Your assignment — I would like the number of lines in the data that contain the word "written". Please give that number alone.

--*--

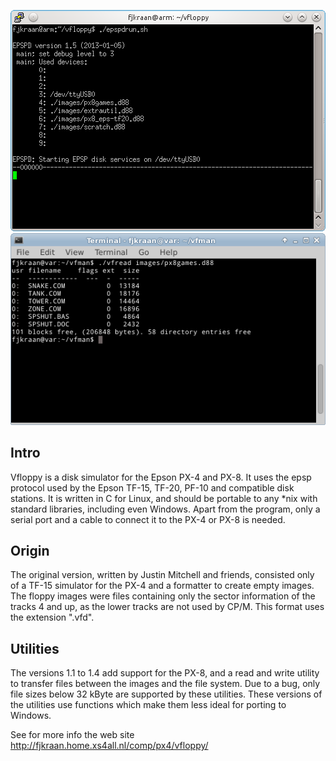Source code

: <P ALIGN="CENTER"><IMG SRC="./vfloppyConsole.png"><IMG SRC="./vfreadDemo.png">
<H2>Intro</H2>
<P>Vfloppy is a disk simulator for the Epson PX-4 and PX-8. It uses the
 epsp protocol used by the Epson TF-15, TF-20, PF-10 and compatible disk
 stations. It is written in C for Linux, and should be portable to any *nix
 with standard libraries, including even Windows. Apart from the program, 
 only a serial port and a cable to connect it to the PX-4 or PX-8  is needed.

<H2>Origin</H2>
<P>The original version, written by Justin Mitchell and friends, consisted
only of a TF-15 simulator for the PX-4 and a formatter to create empty images. 
The floppy images were files containing only the sector information of the 
tracks 4 and up, as the lower tracks are not used by CP/M. This format uses 
the extension ".vfd".
<H2>Utilities</H2>
<P>The versions 1.1 to 1.4 add support for the PX-8, and a read and write 
utility to transfer files between the images and the file system. Due to a 
bug, only file sizes below 32 kByte are supported by these utilities.
These versions of the utilities use functions which make them less ideal 
for porting to Windows.

See for more info the web site http://fjkraan.home.xs4all.nl/comp/px4/vfloppy/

--*--

Output — 2